Assignment. Would you give again, exactly as written, the lines from the opening of the records to the line with "This application will", that line included and pictures excluded?

Supplied records.
Start of Block

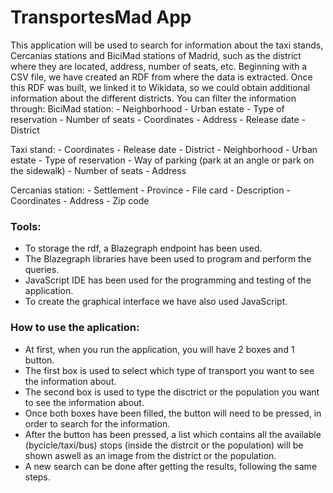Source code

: # TransportesMad App


This application will be used to search for information about the taxi stands, Cercanias stations and BiciMad stations of Madrid, such as the district where they are located, address, number of seats, etc. 
Beginning with a CSV file, we have created an RDF from where the data is extracted. Once this RDF was built, we linked it to Wikidata, so we could obtain additional information about the different districts.
You can filter the information through:
BiciMad station:
    - Neighborhood
    - Urban estate
    - Type of reservation
    - Number of seats
    - Coordinates
    - Address
    - Release date
    - District

Taxi stand:
    - Coordinates
    - Release date
    - District
    - Neighborhood
    - Urban estate
    - Type of reservation
    - Way of parking (park at an angle or park on the sidewalk)
    - Number of seats
    - Address

Cercanias station:
    - Settlement
    - Province
    - File card
    - Description
    - Coordinates
    - Address
    - Zip code


### Tools:

- To storage the rdf, a Blazegraph endpoint has been used.
- The Blazegraph libraries have been used to program and perform the queries.
- JavaScript IDE has been used for the programming and testing of the application.
- To create the graphical interface we have also used JavaScript.


### How to use the aplication:

- At first, when you run the application, you will have 2 boxes and 1 button.
- The first box is used to select which type of transport you want to see the information about.
- The second box is used to type the disctrict or the population you want to see the information about.
- Once both boxes have been filled, the button will need to be pressed, in order to search for the information.
- After the button has been pressed, a list which contains all the available (bycicle/taxi/bus) stops (inside the distrcit or the population) will be shown aswell as an image from the district or the population.
- A new search can be done after getting the results, following the same steps.
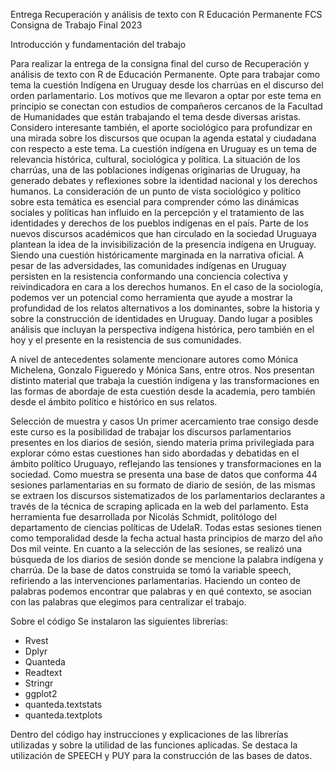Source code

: Entrega
Recuperación y análisis de texto con R Educación Permanente FCS Consigna de Trabajo Final 2023

Introducción y fundamentación del trabajo

  Para realizar la entrega de la consigna final del curso de Recuperación y análisis de texto con R de Educación Permanente. Opte para trabajar como tema la cuestión Indígena en Uruguay desde los charrúas en el discurso del orden parlamentario. 
  Los motivos que me llevaron a optar por este tema en principio se conectan con estudios de compañeros cercanos de la Facultad de Humanidades que están trabajando el tema desde diversas aristas. Considero interesante también, el aporte sociológico para profundizar en una mirada sobre los discursos que ocupan la agenda estatal y ciudadana con respecto a este tema. 
  La cuestión indígena en Uruguay es un tema de relevancia histórica, cultural, sociológica y política. La situación de los charrúas, una de las poblaciones indígenas originarias de Uruguay,  ha generado debates y reflexiones sobre la identidad nacional y los derechos humanos. La consideración de un punto de vista sociológico y político sobre esta temática es esencial para comprender cómo las dinámicas sociales y políticas han influido en la percepción y el tratamiento de las identidades y derechos de los pueblos indígenas en el país.
  Parte de los nuevos discursos académicos que han circulado en la sociedad Uruguaya plantean la idea de la invisibilización de la presencia indígena en Uruguay. Siendo una cuestión históricamente marginada en la narrativa oficial. A pesar de las adversidades, las comunidades indígenas en Uruguay persisten en la resistencia conformando una conciencia colectiva y reivindicadora en cara a los derechos humanos. 
  En el caso de la sociología, podemos ver un potencial como herramienta que ayude a mostrar la profundidad de los relatos alternativos a los dominantes, sobre la historia y sobre la construcción de identidades en Uruguay. Dando lugar a posibles análisis que incluyan la perspectiva indígena histórica, pero también en el hoy y el presente en la resistencia de sus comunidades.
  
  A nivel de antecedentes solamente mencionare autores como Mónica Michelena, Gonzalo Figueredo y Mónica Sans, entre otros. Nos presentan distinto material que trabaja la cuestión indígena y las transformaciones en las formas de abordaje de esta cuestión desde la academia, pero también desde el ámbito político e histórico en sus relatos.

Selección de muestra y casos
Un primer acercamiento trae consigo desde este curso es la posibilidad de trabajar los discursos parlamentarios presentes en los diarios de sesión, siendo materia prima privilegiada para explorar cómo estas cuestiones han sido abordadas y debatidas en el ámbito político Uruguayo, reflejando las tensiones y transformaciones en la sociedad.
Como muestra se presenta una base de datos que conforma 44 sesiones parlamentarias en su formato de diario de sesión, de las mismas se extraen los discursos sistematizados de los parlamentarios declarantes a través de la técnica de scraping aplicada en la web del parlamento. Esta herramienta fue desarrollada por  Nicolás Schmidt, politólogo del departamento de ciencias políticas de UdelaR. Todas estas sesiones tienen como temporalidad desde la fecha actual hasta principios de marzo del año Dos mil veinte.
En cuanto a la selección de las sesiones, se realizó una búsqueda de los diarios de sesión donde se mencione la palabra indígena y charrúa. De la base de datos construida se tomó la variable speech, refiriendo a las intervenciones parlamentarias. Haciendo un conteo de palabras podemos encontrar que palabras y en qué contexto, se asocian con las palabras que elegimos para centralizar el trabajo.

Sobre el código
Se instalaron las siguientes librerías:
-	Rvest
-	Dplyr
-	Quanteda
-	Readtext
-	Stringr
-	ggplot2
-	quanteda.textstats
-	quanteda.textplots
  
Dentro del código hay instrucciones y explicaciones de las librerías utilizadas y sobre la utilidad de las funciones aplicadas.  Se destaca la utilización de SPEECH y PUY para la construcción de las bases de datos.


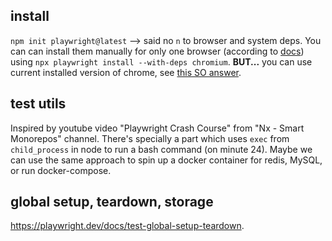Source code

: ## install
`npm init playwright@latest` --> said no `n` to browser and system deps.
You can can install them manually for only one browser (according to [docs](https://playwright.dev/docs/browsers#install-system-dependencies)) using `npx playwright install --with-deps chromium`. **BUT...** you can use current installed version of chrome, see [this SO answer](https://stackoverflow.com/a/71187812).


## test utils
Inspired by youtube video "Playwright Crash Course" from "Nx - Smart Monorepos" channel.
There's specially a part which uses `exec` from `child_process` in node to run a bash command (on minute 24). Maybe we can use the same approach to spin up a docker container for redis, MySQL, or run docker-compose.


## global setup, teardown, storage
https://playwright.dev/docs/test-global-setup-teardown.
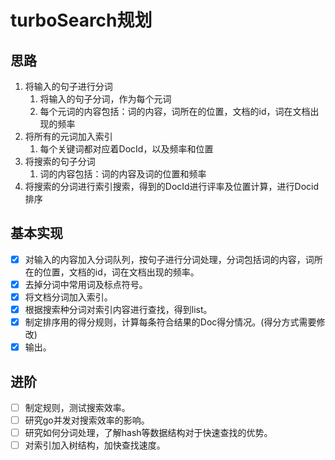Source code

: # turboSearch规划

## 思路

1. 将输入的句子进行分词
    1. 将输入的句子分词，作为每个元词
    2. 每个元词的内容包括：词的内容，词所在的位置，文档的id，词在文档出现的频率
2. 将所有的元词加入索引
    1. 每个关键词都对应着DocId，以及频率和位置
3. 将搜索的句子分词
    1. 词的内容包括：词的内容及词的位置和频率
4. 将搜索的分词进行索引搜索，得到的DocId进行评率及位置计算，进行Docid排序


## 基本实现
* [x] 对输入的内容加入分词队列，按句子进行分词处理，分词包括词的内容，词所在的位置，文档的id，词在文档出现的频率。
* [x] 去掉分词中常用词及标点符号。
* [x] 将文档分词加入索引。
* [x] 根据搜索种分词对索引内容进行查找，得到list。
* [x] 制定排序用的得分规则，计算每条符合结果的Doc得分情况。(得分方式需要修改)
* [x] 输出。

## 进阶
* [ ] 制定规则，测试搜索效率。
* [ ] 研究go并发对搜索效率的影响。
* [ ] 研究如何分词处理，了解hash等数据结构对于快速查找的优势。
* [ ] 对索引加入树结构，加快查找速度。

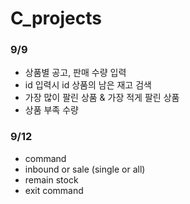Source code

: # C_projects

### 9/9 
- 상품별 공고, 판매 수량 입력
- id 입력시 id 상품의 남은 재고 검색
- 가장 많이 팔린 상품 & 가장 적게 팔린 상품
- 상품 부족 수량

### 9/12
- command
- inbound or sale (single or all)
- remain stock
- exit command
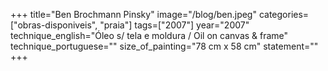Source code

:+++
title="Ben Brochmann Pinsky"
image="/blog/ben.jpeg"
categories=["obras-disponiveis", "praia"]
tags=["2007"]
year="2007"
technique_english="Óleo s/ tela e moldura / Oil on canvas & frame"
technique_portuguese=""
size_of_painting="78 cm x 58 cm"
statement=""
+++

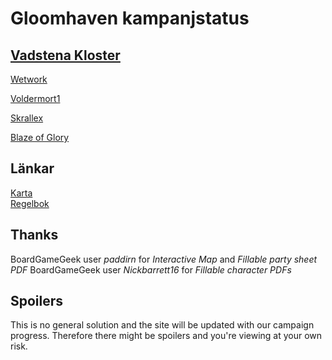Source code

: # Gloomhaven kampanjstatus

##  [Vadstena Kloster](allfathr.github.io/partysheet.pdf)
[Wetwork](allfathr.github.io/cragheart.pdf)

[Voldermort1](allfathr.github.io/tinkerer.pdf)

[Skrallex](allfathr.github.io/mindthief.pdf)

[Blaze of Glory](allfathr.github.io/spellweaver.pdf)

## Länkar
[Karta](allfathr.github.io/map.png)  
[Regelbok](https://drive.google.com/open?id=10Sjmjdyc2Fan62Ubi1LsHXtTz2r5wU-o)

## Thanks
BoardGameGeek user *paddirn* for *Interactive Map* and *Fillable party sheet PDF*
BoardGameGeek user *Nickbarrett16* for *Fillable character PDFs*


## Spoilers
This is no general solution and the site will be updated with our campaign progress. Therefore there might be spoilers and you're viewing at your own risk.
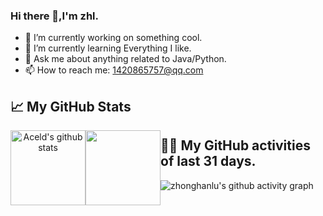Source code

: ### Hi there 👋,I'm zhl.

- 🔭 I’m currently working on something cool.
- 🌱 I’m currently learning Everything I like.
- 💬 Ask me about anything related to Java/Python.
- 📫 How to reach me: 1420865757@qq.com </br>

## 📈 My GitHub Stats

<p align="center">
    <img align="center" height="120px" style="float: left" src="https://github-readme-stats-xcanwin.vercel.app/api?username=zhonghanlu&show_icons=true&theme=algolia&hide=contribs,prs" alt="Aceld's github stats" /> 
    <img align="center" height="120px" style="float: left" src="https://github-readme-stats-xcanwin.vercel.app/api/top-langs/?username=zhonghanlu&hide=HTML,Shell&layout=compact&theme=algolia" />
</p>

## 👨‍💻 My GitHub activities of last 31 days.

![zhonghanlu's github activity graph](https://github-readme-activity-graph.vercel.app/graph?username=zhonghanlu&theme=react-dark&area=true&custom_title=Alex%20Pu's%20Contribution%20Graph)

End of Block

Written answer.
Source code

: # TransportesMad App


This application will be used to search for information about the taxi stands, Cercanias stations and BiciMad stations of Madrid, such as the district where they are located, address, number of seats, etc. 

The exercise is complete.